Anybody Read Nick Murray?

I've read his original Excellent Investment Advisor book as well as The New Financial Advisor. The EIA book is better. (I haven't read "The Law of Numbers" prospecting book. I think Sid Walker's mindset, approach, books and free selling without wrestling website is probably far better - or at least a far better fit for me.)

One thing that Nick Murray stresses is a 90-day "build your belief system" in who you are and what you do. Every day you write something different about what you do. I think that can be good (if you actually know what you do). This was how Nick Murray built his beliefs in loving to invest in equities.

In chapters 3-5, he talks about the "rejection olympics" and that almost everyone will say no to you. But the magic word is "almost"... and that's all you need to be successful.

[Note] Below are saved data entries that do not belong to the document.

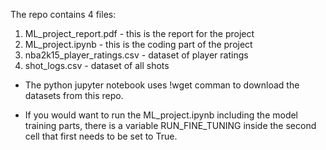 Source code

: The repo contains 4 files:
1. ML_project_report.pdf - this is the report for the project
2. ML_project.ipynb - this is the coding part of the project
3. nba2k15_player_ratings.csv - dataset of player ratings
4. shot_logs.csv - dataset of all shots

- The python jupyter notebook uses !wget comman to download the datasets from this repo.

- If you would want to run the ML_project.ipynb including the model training parts, there is a variable RUN_FINE_TUNING inside the second cell that first needs to be set to True.
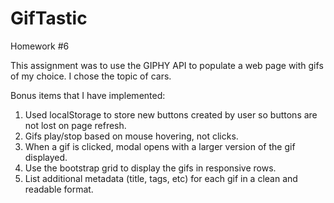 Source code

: # GifTastic

Homework #6

 This assignment was to use the GIPHY API to populate a web page with gifs of my choice. I chose the topic of cars.

Bonus items that I have implemented:

1. Used localStorage to store new buttons created by user so buttons are not lost on page refresh.
2. Gifs play/stop based on mouse hovering, not clicks.
3. When a gif is clicked, modal opens with a larger version of the gif displayed.
4. Use the bootstrap grid to display the gifs in responsive rows.
5. List additional metadata (title, tags, etc) for each gif in a clean and readable format.
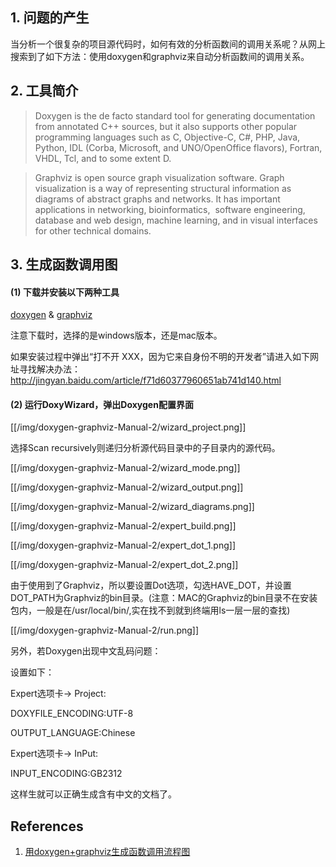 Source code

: ## 1. 问题的产生

当分析一个很复杂的项目源代码时，如何有效的分析函数间的调用关系呢？从网上搜索到了如下方法：使用doxygen和graphviz来自动分析函数间的调用关系。

## 2. 工具简介

> Doxygen is the de facto standard tool for generating documentation from annotated C++ sources, but it also supports other popular programming languages such as C, Objective-C, C#, PHP, Java, Python, IDL (Corba, Microsoft, and UNO/OpenOffice flavors), Fortran, VHDL, Tcl, and to some extent D.

> Graphviz is open source graph visualization software. Graph visualization is a way of representing structural information as diagrams of abstract graphs and networks. It has important applications in networking, bioinformatics,  software engineering, database and web design, machine learning, and in visual interfaces for other technical domains.

## 3. 生成函数调用图

#### (1) 下载并安装以下两种工具

[doxygen](http://www.stack.nl/~dimitri/doxygen/index.html) & [graphviz](http://www.graphviz.org/)

注意下载时，选择的是windows版本，还是mac版本。

如果安装过程中弹出“打不开 XXX，因为它来自身份不明的开发者”请进入如下网址寻找解决办法：
http://jingyan.baidu.com/article/f71d60377960651ab741d140.html

#### (2) 运行DoxyWizard，弹出Doxygen配置界面

[[/img/doxygen-graphviz-Manual-2/wizard_project.png]]

选择Scan recursively则递归分析源代码目录中的子目录内的源代码。

[[/img/doxygen-graphviz-Manual-2/wizard_mode.png]]

[[/img/doxygen-graphviz-Manual-2/wizard_output.png]]

[[/img/doxygen-graphviz-Manual-2/wizard_diagrams.png]]

[[/img/doxygen-graphviz-Manual-2/expert_build.png]]

[[/img/doxygen-graphviz-Manual-2/expert_dot_1.png]]

[[/img/doxygen-graphviz-Manual-2/expert_dot_2.png]]

由于使用到了Graphviz，所以要设置Dot选项，勾选HAVE_DOT，并设置DOT_PATH为Graphviz的bin目录。(注意：MAC的Graphviz的bin目录不在安装包内，一般是在/usr/local/bin/,实在找不到就到终端用ls一层一层的查找)

[[/img/doxygen-graphviz-Manual-2/run.png]]

另外，若Doxygen出现中文乱码问题：

设置如下：

Expert选项卡-> Project:

DOXYFILE_ENCODING:UTF-8

OUTPUT_LANGUAGE:Chinese

Expert选项卡-> InPut:

INPUT_ENCODING:GB2312

这样生就可以正确生成含有中文的文档了。

## References
1. [用doxygen+graphviz生成函数调用流程图](http://www.jianshu.com/p/fe4b6b95dca5)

He discusses talking about "multi-generational global planning". I think that was his (complex) prospecting phrase to indicate who he worked with.

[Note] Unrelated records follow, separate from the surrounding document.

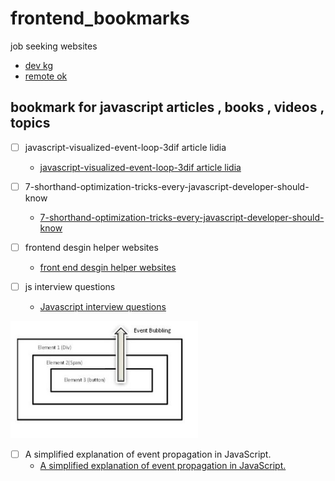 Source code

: <!-- @format -->

# frontend_bookmarks

job seeking websites

- [dev kg](https://devkg.com/ru)
- [remote ok](https://remoteok.com)

## bookmark for javascript articles , books , videos , topics

- [ ] javascript-visualized-event-loop-3dif article lidia

  - [javascript-visualized-event-loop-3dif article lidia](https://dev.to/lydiahallie/javascript-visualized-event-loop-3dif)

- [ ] 7-shorthand-optimization-tricks-every-javascript-developer-should-know
  - [7-shorthand-optimization-tricks-every-javascript-developer-should-know](https://tapajyoti-bose.medium.com/7-shorthand-optimization-tricks-every-javascript-developer-should-know-bf4e136d4497)
- [ ] frontend desgin helper websites
  - [front end desgin helper websites](https://www.linkedin.com/feed/update/urn:li:activity:6995829940541644800/?utm_source=share&utm_medium=member_android)
- [ ] js interview questions
  - [Javascript interview questions](https://www.linkedin.com/feed/update/urn:li:activity:6995420810395992064/?utm_source=share&utm_medium=member_android)

<img src="./images/Event_bubbling.jpg" style="width:300px" />

- [ ] A simplified explanation of event propagation in JavaScript.
  - [A simplified explanation of event propagation in JavaScript.](https://www.freecodecamp.org/news/a-simplified-explanation-of-event-propagation-in-javascript-f9de7961a06e/)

He does talk about the 5 needs for financial planning. I don't remember them all right now, but education, nursing home planning, and legacy planning were a part of it.

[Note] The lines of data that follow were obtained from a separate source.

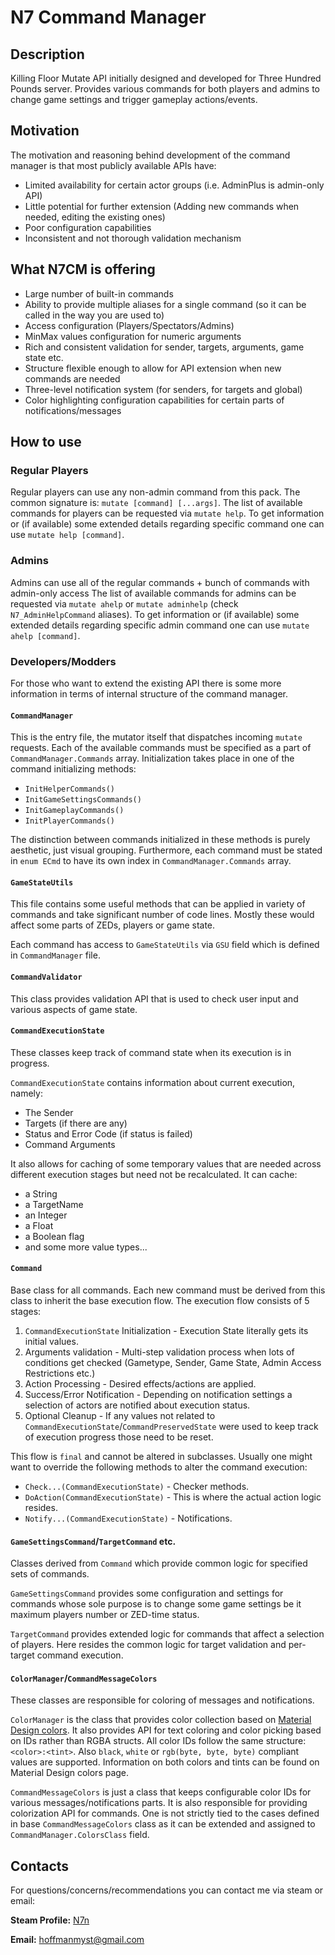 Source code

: # N7 Command Manager

## Description
Killing Floor Mutate API initially designed and developed for Three Hundred Pounds server.
Provides various commands for both players and admins to change game settings and trigger gameplay actions/events.

## Motivation
The motivation and reasoning behind development of the command manager is that most publicly available APIs have:
  * Limited availability for certain actor groups (i.e. AdminPlus is admin-only API)
  * Little potential for further extension (Adding new commands when needed, editing the existing ones)
  * Poor configuration capabilities
  * Inconsistent and not thorough validation mechanism

## What N7CM is offering
  * Large number of built-in commands
  * Ability to provide multiple aliases for a single command (so it can be called in the way you are used to)
  * Access configuration (Players/Spectators/Admins)
  * MinMax values configuration for numeric arguments
  * Rich and consistent validation for sender, targets, arguments, game state etc.
  * Structure flexible enough to allow for API extension when new commands are needed
  * Three-level notification system (for senders, for targets and global)
  * Color highlighting configuration capabilities for certain parts of notifications/messages

## How to use
### Regular Players
Regular players can use any non-admin command from this pack.
The common signature is: `mutate [command] [...args]`.
The list of available commands for players can be requested via `mutate help`.
To get information or (if available) some extended details regarding specific command one can use `mutate help [command]`.

### Admins
Admins can use all of the regular commands + bunch of commands with admin-only access
The list of available commands for admins can be requested via `mutate ahelp` or `mutate adminhelp` (check `N7_AdminHelpCommand` aliases).
To get information or (if available) some extended details regarding specific admin command one can use `mutate ahelp [command]`.

### Developers/Modders
For those who want to extend the existing API there is some more information in terms of internal structure of the command manager.

#### `CommandManager`
This is the entry file, the mutator itself that dispatches incoming `mutate` requests.
Each of the available commands must be specified as a part of `CommandManager.Commands` array. Initialization takes place in one of the command initializing methods:
  * `InitHelperCommands()`
  * `InitGameSettingsCommands()`
  * `InitGameplayCommands()`
  * `InitPlayerCommands()`

The distinction between commands initialized in these methods is purely aesthetic, just visual grouping. 
Furthermore, each command must be stated in `enum ECmd` to have its own index in `CommandManager.Commands` array.  

#### `GameStateUtils`
This file contains some useful methods that can be applied in variety of commands and take significant number of code lines.
Mostly these would affect some parts of ZEDs, players or game state.

Each command has access to `GameStateUtils` via `GSU` field which is defined in `CommandManager` file.

#### `CommandValidator`
This class provides validation API that is used to check user input and various aspects of game state. 

#### `CommandExecutionState`
These classes keep track of command state when its execution is in progress.

`CommandExecutionState` contains information about current execution, namely:
  * The Sender
  * Targets (if there are any)
  * Status and Error Code (if status is failed)
  * Command Arguments

It also allows for caching of some temporary values that are needed across different execution stages but need not be recalculated.
It can cache:
  * a String
  * a TargetName
  * an Integer
  * a Float
  * a Boolean flag
  * and some more value types...

#### `Command`
Base class for all commands. Each new command must be derived from this class to inherit the base execution flow.
The execution flow consists of 5 stages:
  1. `CommandExecutionState` Initialization - Execution State literally gets its initial values.
  2. Arguments validation - Multi-step validation process when lots of conditions get checked (Gametype, Sender, Game State, Admin Access Restrictions etc.)
  3. Action Processing - Desired effects/actions are applied.
  4. Success/Error Notification - Depending on notification settings a selection of actors are notified about execution status.
  5. Optional Cleanup - If any values not related to `CommandExecutionState`/`CommandPreservedState` were used to keep track of execution progress those need to be reset.

This flow is `final` and cannot be altered in subclasses.
Usually one might want to override the following methods to alter the command execution:
  * `Check...(CommandExecutionState)`   - Checker methods.
  * `DoAction(CommandExecutionState)`   - This is where the actual action logic resides.
  * `Notify...(CommandExecutionState)`  - Notifications.

#### `GameSettingsCommand`/`TargetCommand` etc.
Classes derived from `Command` which provide common logic for specified sets of commands.

`GameSettingsCommand` provides some configuration and settings for commands whose sole purpose is to change
some game settings be it maximum players number or ZED-time status.

`TargetCommand` provides extended logic for commands that affect a selection of players.
Here resides the common logic for target validation and per-target command execution.

#### `ColorManager`/`CommandMessageColors`
These classes are responsible for coloring of messages and notifications.

`ColorManager` is the class that provides color collection based on [Material Design colors](https://materialui.co/colors/).
It also provides API for text coloring and color picking based on IDs rather than RGBA structs. 
All color IDs follow the same structure: `<color>:<tint>`. Also `black`, `white` or `rgb(byte, byte, byte)` compliant values are supported.
Information on both colors and tints can be found on Material Design colors page.

`CommandMessageColors` is just a class that keeps configurable color IDs for various messages/notifications parts.
It is also responsible for providing colorization API for commands.
One is not strictly tied to the cases defined in base `CommandMessageColors` class as it can be extended and assigned to `CommandManager.ColorsClass` field.

## Contacts
For questions/concerns/recommendations you can contact me via steam or email:

**Steam Profile:** [N7n](https://steamcommunity.com/id/NSHoffman/)

**Email:** [hoffmanmyst@gmail.com](mailto:hoffmanmyst@gmail.com)
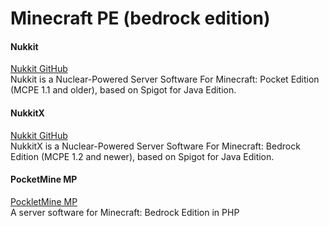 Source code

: # Minecraft PE (bedrock edition)

#### Nukkit
[Nukkit GitHub](https://github.com/Nukkit/Nukkit)  
Nukkit is a Nuclear-Powered Server Software For Minecraft: Pocket Edition (MCPE 1.1 and older),
based on Spigot for Java Edition.

#### NukkitX
[Nukkit GitHub](https://github.com/Nukkit/NukkitX)  
NukkitX is a Nuclear-Powered Server Software For Minecraft: Bedrock Edition (MCPE 1.2 and newer),
based on Spigot for Java Edition.

#### PocketMine MP
[PockletMine MP](https://github.com/pmmp/PocketMine-MP)  
A server software for Minecraft: Bedrock Edition in PHP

The difference between the EIA book and the NFA book is the focus on fee-based, recurring revenue planning. "Fees are just like commissions, but they keep coming in over and over again."

He talks about "building your ark" of clients. 250 clients @ $400,000 average assets = $100,000,000 in AUM earning about 1% to the advisor, or $1 million a year.


The beginning chapters of the EIA book would work for life agents, but the rest probably isn't that transferrable.

I hope this helps.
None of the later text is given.